Are American politics absurd enough?

No one’s complained yet, but it’s been weighing on my conscience that I make fun of British politics more often and more joyfully than I make fun of American politics. I have several excuses, all of them true but none of them good enough:

  1. I grew up in the U.S. and spent most of my life there, so its absurdities are less visible to me. Mostly. If you want to see what’s right in front of you, it helps to be an outsider.
  2. Britain wraps its political absurdities in such glorious traditional craziness that it invites satire, from the little loops in the parliamentary cloak room where you can hang your sword, assuming you weren’t in such a hurry that you rushed out without it this morning, to the prayer cards MPs leave on a seat because it’s the only way to reserve one and there aren’t enough to go around. It’s like saying dibs, but infinitely more grown up and bizarre.
  3. U.S. politics (like most—or maybe that’s all—countries’ politics) can be despicable, but most of the time they fail the absurdity test. If I could recommend a change to my fellow Amurr’cans, as Lyndon Johnson used to say, it would be that we cultivate a bit more absurdity in our political lives. It’d be good for us. Both sides of the political spectrum could unite in an effort to eliminate it. And in the midst of fulminating or being depressed about the problems we face, we could share a good laugh at ourselves.

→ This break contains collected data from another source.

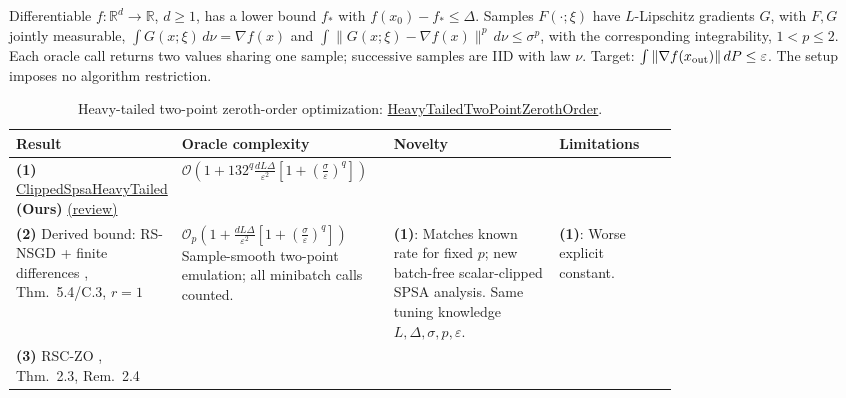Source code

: \begin{table}[tp]
\centering
\caption{Heavy-tailed two-point zeroth-order optimization: \href{https://github.com/k3nfalt/longtails/blob/main/LongTails/Setups/HeavyTailedTwoPointZerothOrder.lean}{HeavyTailedTwoPointZerothOrder}.}\label{tab:HeavyTailedTwoPointZerothOrder}
\parbox{\linewidth}{\footnotesize Differentiable $f:\mathbb{R}^d\to\mathbb{R}$, $d\geq1$, has a lower bound $f_*$ with $f(x_0)-f_*\leq\Delta$. Samples $F(\cdot;\xi)$ have $L$-Lipschitz gradients $G$, with $F,G$ jointly measurable, $\int G(x;\xi)\,d\nu=\nabla f(x)$ and $\int\|G(x;\xi)-\nabla f(x)\|^p\,d\nu\leq\sigma^p$, with the corresponding integrability, $1<p\leq2$. Each oracle call returns two values sharing one sample; successive samples are IID with law $\nu$. Target: $\int\|\nabla f(x_{\rm out})\|\,dP\leq\varepsilon$. The setup imposes no algorithm restriction.}\par\smallskip
\begin{threeparttable}
\footnotesize
\setlength{\tabcolsep}{4pt}\renewcommand{\arraystretch}{1.25}
\begin{tabularx}{\linewidth}{@{}>{\raggedright\arraybackslash}p{0.20\linewidth}>{\raggedright\arraybackslash}p{0.32\linewidth}>{\raggedright\arraybackslash}p{0.25\linewidth}>{\raggedright\arraybackslash}X@{}}
\toprule
\textbf{Result} & \textbf{Oracle complexity} & \textbf{Novelty} & \textbf{Limitations} \\
\midrule
\textbf{(1)} \href{https://github.com/k3nfalt/longtails/blob/main/LongTails/Theorems/ClippedSpsaHeavyTailed.lean}{Clipped\allowbreak Spsa\allowbreak Heavy\allowbreak Tailed} \textbf{(Ours)} \href{https://github.com/k3nfalt/longtails/blob/main/scripts/reviews/ClippedSpsaHeavyTailed.md}{(review)}
& $\mathcal{O}\!\left(1+132^q\frac{dL\Delta}{\varepsilon^2}\left[1+\left(\frac{\sigma}{\varepsilon}\right)^q\right]\right)$
& & \\
\midrule[1.2pt]
\textbf{(2)} Derived bound: RS-NSGD + finite differences \citep{htzoOmiya2026v1}, Thm.~5.4/C.3, $r=1$
& $\mathcal{O}_p\!\left(1+\frac{dL\Delta}{\varepsilon^2}\left[1+\left(\frac{\sigma}{\varepsilon}\right)^q\right]\right)$
\newline Sample-smooth two-point emulation; all minibatch calls counted.
& \textbf{(1)}: Matches known rate for fixed $p$; new batch-free scalar-clipped SPSA analysis. Same tuning knowledge $L,\Delta,\sigma,p,\varepsilon$.
& \textbf{(1)}: Worse explicit constant. \\
\midrule
\textbf{(3)} RSC-ZO \citep{htzoElBakkali2026v1}, Thm.~2.3, Rem.~2.4

\end{tabularx}
\end{threeparttable}
\end{table}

But T. sent me an email a while ago that allows me to even the balance a little. According to Reuters News, the Pentagon has been—and here I’m going to abandon the balanced language of Reuters for a minute—throwing money in the air without bothering to count it.

Speaking of absurdity: From the pose, this could be Washington crossing the Delaware and threatening to tip over the rowboat, but it's a picture of someone in a House of Lords robe. I'm not sure what period it's from. The hairstyles and the poses have changed but the robes are pretty much the same. From Wikimedia.

Speaking of absurdity: From the pose, this could be Washington crossing the Delaware and threatening to tip over the rowboat, but it’s a picture of someone in a House of Lords robe. I’m not sure what period it’s from. The hairstyles and the poses have changed but the robes? Not much. From Wikimedia.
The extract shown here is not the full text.